CRAIG L THOMSON

The Queensland Nurses’ Union is calling for a new tax on the banking and finance sector to help fund the public health system.
The proposed Financial Transaction Tax or ‘Robin Hood Tax’ would be a modest levy of between 0.005 and 0.05 per cent applied to banks and financial institutions each time they make a transaction while trading stocks, bonds, derivatives and futures options.
QNU Secretary Beth Mohle said the provision of universal healthcare should be a priority for political leaders and a Robin Hood tax would be easy to implement.
“We see it as an alternative to the Abbott government’s $7 GP co-payment which could threaten Medicare and start an increase in the schedule of fees for hospitals,” Ms Mohle said.
“The responsibility can’t just be left to individuals.
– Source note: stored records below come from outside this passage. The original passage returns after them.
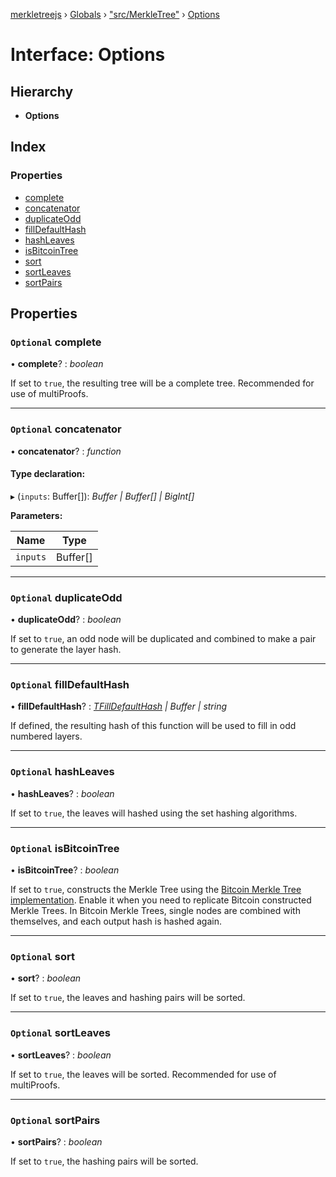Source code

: [merkletreejs](../README.md) › [Globals](../globals.md) › ["src/MerkleTree"](../modules/_src_merkletree_.md) › [Options](_src_merkletree_.options.md)

# Interface: Options

## Hierarchy

* **Options**

## Index

### Properties

* [complete](_src_merkletree_.options.md#optional-complete)
* [concatenator](_src_merkletree_.options.md#optional-concatenator)
* [duplicateOdd](_src_merkletree_.options.md#optional-duplicateodd)
* [fillDefaultHash](_src_merkletree_.options.md#optional-filldefaulthash)
* [hashLeaves](_src_merkletree_.options.md#optional-hashleaves)
* [isBitcoinTree](_src_merkletree_.options.md#optional-isbitcointree)
* [sort](_src_merkletree_.options.md#optional-sort)
* [sortLeaves](_src_merkletree_.options.md#optional-sortleaves)
* [sortPairs](_src_merkletree_.options.md#optional-sortpairs)

## Properties

### `Optional` complete

• **complete**? : *boolean*

If set to `true`, the resulting tree will be a complete tree. Recommended for use of multiProofs.

___

### `Optional` concatenator

• **concatenator**? : *function*

#### Type declaration:

▸ (`inputs`: Buffer[]): *Buffer | Buffer[] | BigInt[]*

**Parameters:**

Name | Type |
------ | ------ |
`inputs` | Buffer[] |

___

### `Optional` duplicateOdd

• **duplicateOdd**? : *boolean*

If set to `true`, an odd node will be duplicated and combined to make a pair to generate the layer hash.

___

### `Optional` fillDefaultHash

• **fillDefaultHash**? : *[TFillDefaultHash](../modules/_src_merkletree_.md#tfilldefaulthash) | Buffer | string*

If defined, the resulting hash of this function will be used to fill in odd numbered layers.

___

### `Optional` hashLeaves

• **hashLeaves**? : *boolean*

If set to `true`, the leaves will hashed using the set hashing algorithms.

___

### `Optional` isBitcoinTree

• **isBitcoinTree**? : *boolean*

If set to `true`, constructs the Merkle Tree using the [Bitcoin Merkle Tree implementation](http://www.righto.com/2014/02/bitcoin-mining-hard-way-algorithms.html). Enable it when you need to replicate Bitcoin constructed Merkle Trees. In Bitcoin Merkle Trees, single nodes are combined with themselves, and each output hash is hashed again.

___

### `Optional` sort

• **sort**? : *boolean*

If set to `true`, the leaves and hashing pairs will be sorted.

___

### `Optional` sortLeaves

• **sortLeaves**? : *boolean*

If set to `true`, the leaves will be sorted. Recommended for use of multiProofs.

___

### `Optional` sortPairs

• **sortPairs**? : *boolean*

If set to `true`, the hashing pairs will be sorted.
Recent decades have seen risk shift from governments to individuals.”
“As citizens, through our governments, we bailed out global financial corporations during the GFC. Now in the wake of that crisis we are seeing austerity moves by governments that place essential services like public health services at risk.
“We all must contribute to funding health properly and the idea of using tax alternatives to fund our public health services and hospitals is about reciprocity and the embodiment of a fair go.”

University of Queensland economics Professor John Quiggin said for the tax to work, a substantial international agreement would need to be in place.
“It would be difficult for one country such as Australia to implement this on their own, but as we have seen with climate change policy, once agreement is reached between a couple of countries the rest follow,” he said.
“We should be aspiring to this type of program as a global initiative, it would raise a significant amount of revenue and putting that into health care seems a logical use for the revenue.
“Once there is a global agreement in place the levy would be simple for government to enforce and I am sure the public tolerance would be low to bank avoidance.”
The proposed levy for Australia amounts to an estimated five cents for every $100 being traded and would only target large profits made on risky, high-volume trading.
It would not affect everyday transactions made by the public.
A Guardian newspaper report in 2011 claimed one thousand economists from 53 countries wrote an open letter to G20 finance ministers urging a Robin Hood tax be introduced, saying it was not only “technically feasible” but also “morally right.”